Copy the records out again in full, keeping them identical.

Extracted data entries
== Segment start ==

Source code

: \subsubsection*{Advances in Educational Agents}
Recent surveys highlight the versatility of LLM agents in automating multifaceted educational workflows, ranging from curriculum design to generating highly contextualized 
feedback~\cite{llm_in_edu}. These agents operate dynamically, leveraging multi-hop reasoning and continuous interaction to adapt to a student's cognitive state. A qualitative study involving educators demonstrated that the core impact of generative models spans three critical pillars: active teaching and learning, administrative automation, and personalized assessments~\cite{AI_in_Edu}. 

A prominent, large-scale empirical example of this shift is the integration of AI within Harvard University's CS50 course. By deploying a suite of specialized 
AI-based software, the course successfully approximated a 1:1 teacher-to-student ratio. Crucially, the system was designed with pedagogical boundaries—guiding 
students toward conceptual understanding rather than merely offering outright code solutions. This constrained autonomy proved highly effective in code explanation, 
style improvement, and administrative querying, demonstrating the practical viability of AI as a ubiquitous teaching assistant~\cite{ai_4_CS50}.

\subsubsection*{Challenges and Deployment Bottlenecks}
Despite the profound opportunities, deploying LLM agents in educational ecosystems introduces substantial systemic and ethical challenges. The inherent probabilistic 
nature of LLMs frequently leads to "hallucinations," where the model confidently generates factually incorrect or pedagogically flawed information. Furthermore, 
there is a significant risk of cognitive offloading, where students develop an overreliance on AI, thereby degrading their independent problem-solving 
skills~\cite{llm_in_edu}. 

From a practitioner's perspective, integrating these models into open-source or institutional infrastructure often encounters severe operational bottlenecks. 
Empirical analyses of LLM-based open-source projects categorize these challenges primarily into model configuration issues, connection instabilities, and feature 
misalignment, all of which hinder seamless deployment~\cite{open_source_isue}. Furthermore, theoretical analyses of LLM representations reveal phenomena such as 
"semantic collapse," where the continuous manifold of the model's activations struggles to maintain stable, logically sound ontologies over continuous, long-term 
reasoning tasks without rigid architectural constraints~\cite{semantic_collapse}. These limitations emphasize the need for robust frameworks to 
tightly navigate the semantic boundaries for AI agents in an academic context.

== Segment end ==

Solution below
Source code

: \subsubsection*{Advances in Educational Agents}
Recent surveys highlight the versatility of LLM agents in automating multifaceted educational workflows, ranging from curriculum design to generating highly contextualized 
feedback~\cite{llm_in_edu}. These agents operate dynamically, leveraging multi-hop reasoning and continuous interaction to adapt to a student's cognitive state. A qualitative study involving educators demonstrated that the core impact of generative models spans three critical pillars: active teaching and learning, administrative automation, and personalized assessments~\cite{AI_in_Edu}. 

A prominent, large-scale empirical example of this shift is the integration of AI within Harvard University's CS50 course. By deploying a suite of specialized 
AI-based software, the course successfully approximated a 1:1 teacher-to-student ratio. Crucially, the system was designed with pedagogical boundaries—guiding 
students toward conceptual understanding rather than merely offering outright code solutions. This constrained autonomy proved highly effective in code explanation, 
style improvement, and administrative querying, demonstrating the practical viability of AI as a ubiquitous teaching assistant~\cite{ai_4_CS50}.

\subsubsection*{Challenges and Deployment Bottlenecks}
Despite the profound opportunities, deploying LLM agents in educational ecosystems introduces substantial systemic and ethical challenges. The inherent probabilistic 
nature of LLMs frequently leads to "hallucinations," where the model confidently generates factually incorrect or pedagogically flawed information. Furthermore, 
there is a significant risk of cognitive offloading, where students develop an overreliance on AI, thereby degrading their independent problem-solving 
skills~\cite{llm_in_edu}. 

From a practitioner's perspective, integrating these models into open-source or institutional infrastructure often encounters severe operational bottlenecks. 
Empirical analyses of LLM-based open-source projects categorize these challenges primarily into model configuration issues, connection instabilities, and feature 
misalignment, all of which hinder seamless deployment~\cite{open_source_isue}. Furthermore, theoretical analyses of LLM representations reveal phenomena such as 
"semantic collapse," where the continuous manifold of the model's activations struggles to maintain stable, logically sound ontologies over continuous, long-term 
reasoning tasks without rigid architectural constraints~\cite{semantic_collapse}. These limitations emphasize the need for robust frameworks to 
tightly navigate the semantic boundaries for AI agents in an academic context.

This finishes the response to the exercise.